The number of lines with the string "subcommand" in the listing below is all that should be reported.
☆ ☆ ☆ ☆ ☆ ☆ ☆
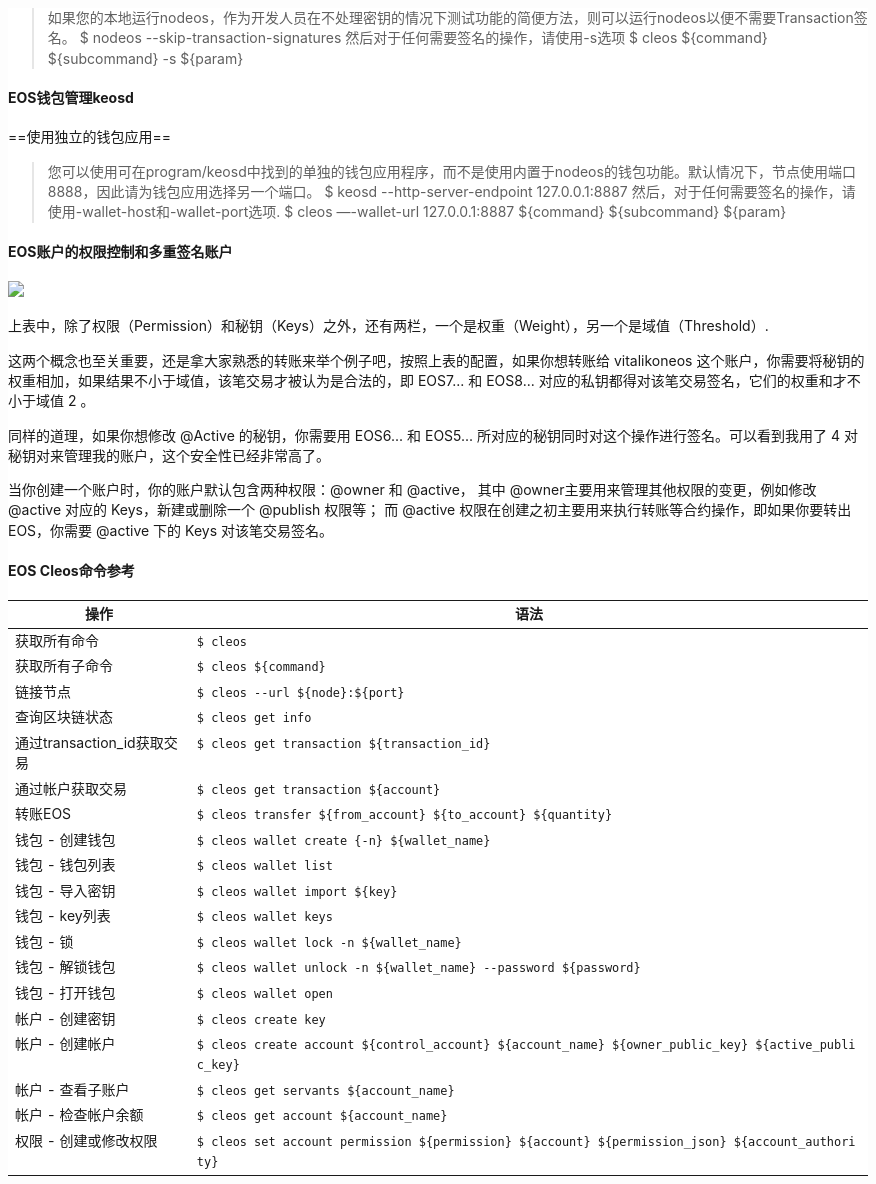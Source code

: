 > 如果您的本地运行nodeos，作为开发人员在不处理密钥的情况下测试功能的简便方法，则可以运行nodeos以便不需要Transaction签名。
$ nodeos --skip-transaction-signatures
然后对于任何需要签名的操作，请使用-s选项
$ cleos ${command} ${subcommand} -s ${param}

#### EOS钱包管理keosd

==使用独立的钱包应用==

> 您可以使用可在program/keosd中找到的单独的钱包应用程序，而不是使用内置于nodeos的钱包功能。默认情况下，节点使用端口8888，因此请为钱包应用选择另一个端口。
$ keosd --http-server-endpoint 127.0.0.1:8887
然后，对于任何需要签名的操作，请使用-wallet-host和-wallet-port选项.
$ cleos —-wallet-url 127.0.0.1:8887 ${command} ${subcommand} ${param}

#### EOS账户的权限控制和多重签名账户

![](https://raw.githubusercontent.com/OliverRen/olili_blog_img/master/EOS/2020811/1597124084095.png)

上表中，除了权限（Permission）和秘钥（Keys）之外，还有两栏，一个是权重（Weight），另一个是域值（Threshold）.

这两个概念也至关重要，还是拿大家熟悉的转账来举个例子吧，按照上表的配置，如果你想转账给 vitalikoneos 这个账户，你需要将秘钥的权重相加，如果结果不小于域值，该笔交易才被认为是合法的，即 EOS7... 和 EOS8... 对应的私钥都得对该笔交易签名，它们的权重和才不小于域值 2 。

同样的道理，如果你想修改 @Active 的秘钥，你需要用 EOS6... 和 EOS5... 所对应的秘钥同时对这个操作进行签名。可以看到我用了 4 对秘钥对来管理我的账户，这个安全性已经非常高了。

当你创建一个账户时，你的账户默认包含两种权限：@owner 和 @active，
其中 @owner主要用来管理其他权限的变更，例如修改 @active 对应的 Keys，新建或删除一个 @publish 权限等；
而 @active 权限在创建之初主要用来执行转账等合约操作，即如果你要转出 EOS，你需要 @active 下的 Keys 对该笔交易签名。

#### EOS Cleos命令参考

| 操作 | 语法 |
| --- | --- |
| 获取所有命令 | `$ cleos` |
| 获取所有子命令 | `$ cleos ${command}` |
| 链接节点 | `$ cleos --url ${node}:${port}` |
| 查询区块链状态 | `$ cleos get info` |
| 通过transaction_id获取交易 | `$ cleos get transaction ${transaction_id}` |
| 通过帐户获取交易 | `$ cleos get transaction ${account}` |
| 转账EOS | `$ cleos transfer ${from_account} ${to_account} ${quantity}` |
| 钱包 - 创建钱包 | `$ cleos wallet create {-n} ${wallet_name}` |
| 钱包 - 钱包列表 | `$ cleos wallet list` |
| 钱包 - 导入密钥 | `$ cleos wallet import ${key}` |
| 钱包 - key列表 | `$ cleos wallet keys` |
| 钱包 - 锁 | `$ cleos wallet lock -n ${wallet_name}` |
| 钱包 - 解锁钱包 | `$ cleos wallet unlock -n ${wallet_name} --password ${password}` |
| 钱包 - 打开钱包 | `$ cleos wallet open` |
| 帐户 - 创建密钥 | `$ cleos create key` |
| 帐户 - 创建帐户 | `$ cleos create account ${control_account} ${account_name} ${owner_public_key} ${active_public_key}` |
| 帐户 - 查看子账户 | `$ cleos get servants ${account_name}` |
| 帐户 - 检查帐户余额 | `$ cleos get account ${account_name}` |
| 权限 - 创建或修改权限 | `$ cleos set account permission ${permission} ${account} ${permission_json} ${account_authority}` |
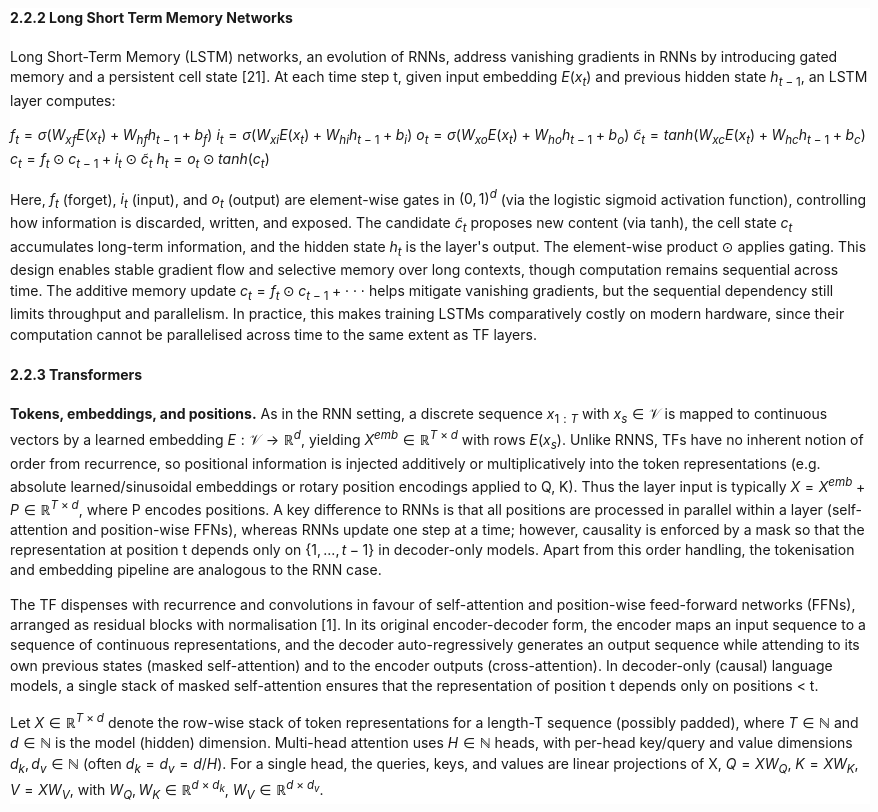 #### 2.2.2 Long Short Term Memory Networks

Long Short-Term Memory (LSTM) networks, an evolution of RNNs, address vanishing gradients in RNNs by introducing gated memory and a persistent cell state [21]. At each time step t, given input embedding $E(x_{t})$ and previous hidden state $h_{t-1}$, an LSTM layer computes:

$f_{t}=\sigma(W_{xf}E(x_{t})+W_{hf}h_{t-1}+b_{f})$
$i_{t}=\sigma(W_{xi}E(x_{t})+W_{hi}h_{t-1}+b_{i})$
$o_{t}=\sigma(W_{xo}E(x_{t})+W_{ho}h_{t-1}+b_{o})$
$\tilde{c}_{t}=tanh(W_{xc}E(x_{t})+W_{hc}h_{t-1}+b_{c})$
$c_{t}=f_{t}\odot c_{t-1}+i_{t}\odot\tilde{c}_{t}$
$h_{t}=o_{t}\odot tanh(c_{t})$

Here, $f_{t}$ (forget), $i_{t}$ (input), and $o_{t}$ (output) are element-wise gates in $(0,1)^{d}$ (via the logistic sigmoid activation function), controlling how information is discarded, written, and exposed. The candidate $\tilde{c}_{t}$ proposes new content (via tanh), the cell state $c_{t}$ accumulates long-term information, and the hidden state $h_{t}$ is the layer's output. The element-wise product $\odot$ applies gating. This design enables stable gradient flow and selective memory over long contexts, though computation remains sequential across time. The additive memory update $c_{t}=f_{t}\odot c_{t-1}+\cdot\cdot\cdot$ helps mitigate vanishing gradients, but the sequential dependency still limits throughput and parallelism. In practice, this makes training LSTMs comparatively costly on modern hardware, since their computation cannot be parallelised across time to the same extent as TF layers.

#### 2.2.3 Transformers

**Tokens, embeddings, and positions.** As in the RNN setting, a discrete sequence $x_{1:T}$ with $x_{s}\in\mathcal{V}$ is mapped to continuous vectors by a learned embedding $E:\mathcal{V}\rightarrow\mathbb{R}^{d}$, yielding $X^{emb}\in\mathbb{R}^{T\times d}$ with rows $E(x_{s})$. Unlike RNNS, TFs have no inherent notion of order from recurrence, so positional information is injected additively or multiplicatively into the token representations (e.g. absolute learned/sinusoidal embeddings or rotary position encodings applied to Q, K). Thus the layer input is typically $X=X^{emb}+P\in\mathbb{R}^{T\times d}$, where P encodes positions. A key difference to RNNs is that all positions are processed in parallel within a layer (self-attention and position-wise FFNs), whereas RNNs update one step at a time; however, causality is enforced by a mask so that the representation at position t depends only on $\{1,...,t-1\}$ in decoder-only models. Apart from this order handling, the tokenisation and embedding pipeline are analogous to the RNN case.

The TF dispenses with recurrence and convolutions in favour of self-attention and position-wise feed-forward networks (FFNs), arranged as residual blocks with normalisation [1]. In its original encoder-decoder form, the encoder maps an input sequence to a sequence of continuous representations, and the decoder auto-regressively generates an output sequence while attending to its own previous states (masked self-attention) and to the encoder outputs (cross-attention). In decoder-only (causal) language models, a single stack of masked self-attention ensures that the representation of position t depends only on positions < t.

Let $X\in\mathbb{R}^{T\times d}$ denote the row-wise stack of token representations for a length-T sequence (possibly padded), where $T\in\mathbb{N}$ and $d\in\mathbb{N}$ is the model (hidden) dimension. Multi-head attention uses $H\in\mathbb{N}$ heads, with per-head key/query and value dimensions $d_{k}, d_{v}\in\mathbb{N}$ (often $d_{k}=d_{v}=d/H)$. For a single head, the queries, keys, and values are linear projections of X,
$Q=XW_{Q}$, $K=XW_{K}$, $V=XW_{V}$, with $W_{Q},W_{K}\in\mathbb{R}^{d\times d_{k}}$, $W_{V}\in\mathbb{R}^{d\times d_{v}}$.
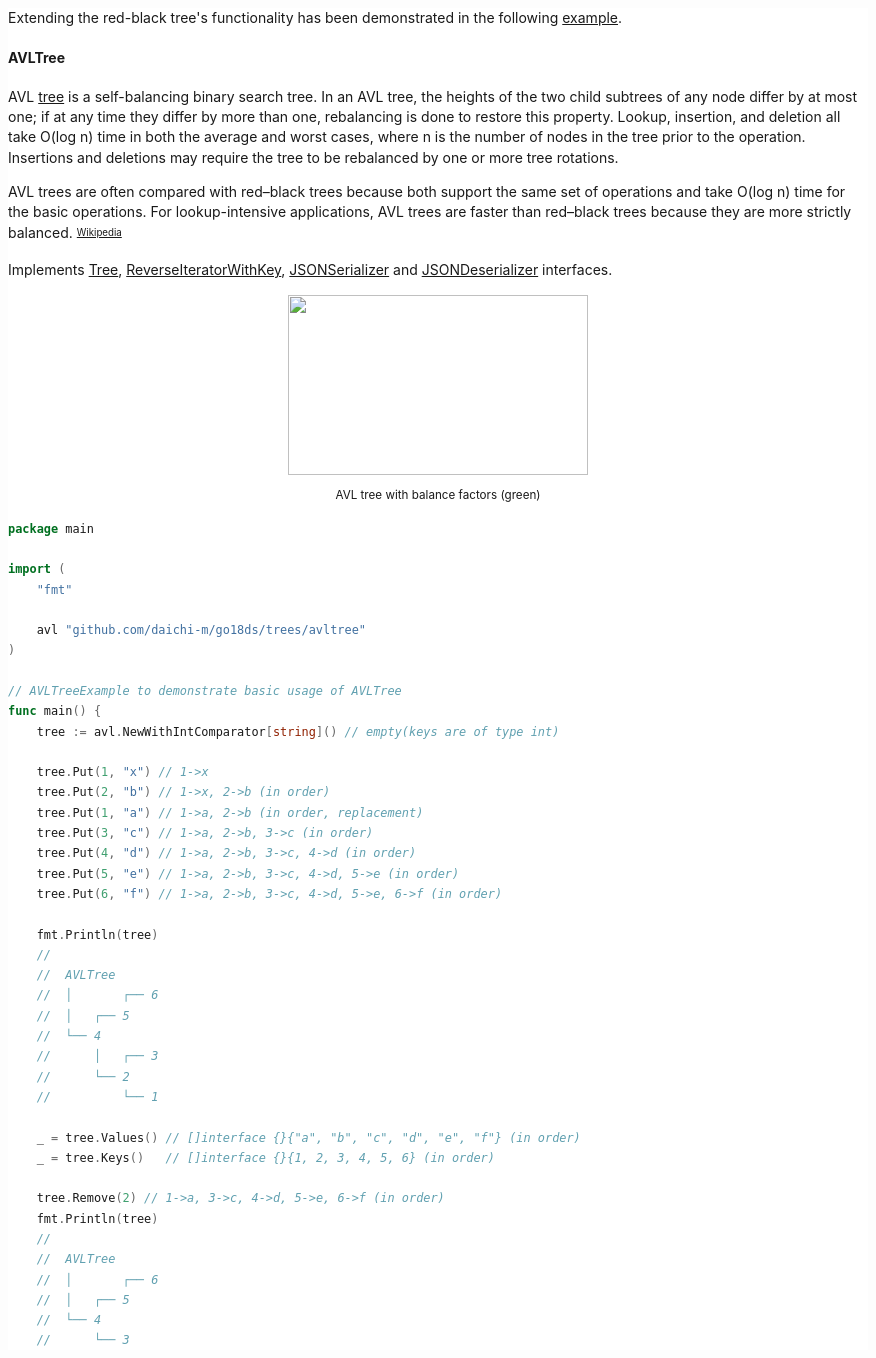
 ```go
```

Extending the red-black tree's functionality  has been demonstrated in the following [example](https://github.com/emirpasic/gods/blob/master/examples/redblacktreeextended/redblacktreeextended.go).

#### AVLTree

AVL [tree](#trees) is a self-balancing binary search tree. In an AVL tree, the heights of the two child subtrees of any node differ by at most one; if at any time they differ by more than one, rebalancing is done to restore this property. Lookup, insertion, and deletion all take O(log n) time in both the average and worst cases, where n is the number of nodes in the tree prior to the operation. Insertions and deletions may require the tree to be rebalanced by one or more tree rotations.

AVL trees are often compared with red–black trees because both support the same set of operations and take O(log n) time for the basic operations. For lookup-intensive applications, AVL trees are faster than red–black trees because they are more strictly balanced. <sub><sup>[Wikipedia](https://en.wikipedia.org/wiki/AVL_tree)</sup></sub>

Implements [Tree](#trees), [ReverseIteratorWithKey](#reverseiteratorwithkey), [JSONSerializer](#jsonserializer) and [JSONDeserializer](#jsondeserializer) interfaces.

<p align="center"><img src="https://upload.wikimedia.org/wikipedia/commons/thumb/a/ad/AVL-tree-wBalance_K.svg/262px-AVL-tree-wBalance_K.svg.png" width="300px" height="180px" /><br/><sub>AVL tree with balance factors (green)</sub></p>

```go
package main

import (
    "fmt"

    avl "github.com/daichi-m/go18ds/trees/avltree"
)

// AVLTreeExample to demonstrate basic usage of AVLTree
func main() {
    tree := avl.NewWithIntComparator[string]() // empty(keys are of type int)

    tree.Put(1, "x") // 1->x
    tree.Put(2, "b") // 1->x, 2->b (in order)
    tree.Put(1, "a") // 1->a, 2->b (in order, replacement)
    tree.Put(3, "c") // 1->a, 2->b, 3->c (in order)
    tree.Put(4, "d") // 1->a, 2->b, 3->c, 4->d (in order)
    tree.Put(5, "e") // 1->a, 2->b, 3->c, 4->d, 5->e (in order)
    tree.Put(6, "f") // 1->a, 2->b, 3->c, 4->d, 5->e, 6->f (in order)

    fmt.Println(tree)
    //
    //  AVLTree
    //  │       ┌── 6
    //  │   ┌── 5
    //  └── 4
    //      │   ┌── 3
    //      └── 2
    //          └── 1

    _ = tree.Values() // []interface {}{"a", "b", "c", "d", "e", "f"} (in order)
    _ = tree.Keys()   // []interface {}{1, 2, 3, 4, 5, 6} (in order)

    tree.Remove(2) // 1->a, 3->c, 4->d, 5->e, 6->f (in order)
    fmt.Println(tree)
    //
    //  AVLTree
    //  │       ┌── 6
    //  │   ┌── 5
    //  └── 4
    //      └── 3
```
☆ ☆ ☆ ☆ ☆ ☆ ☆
# [Response]
2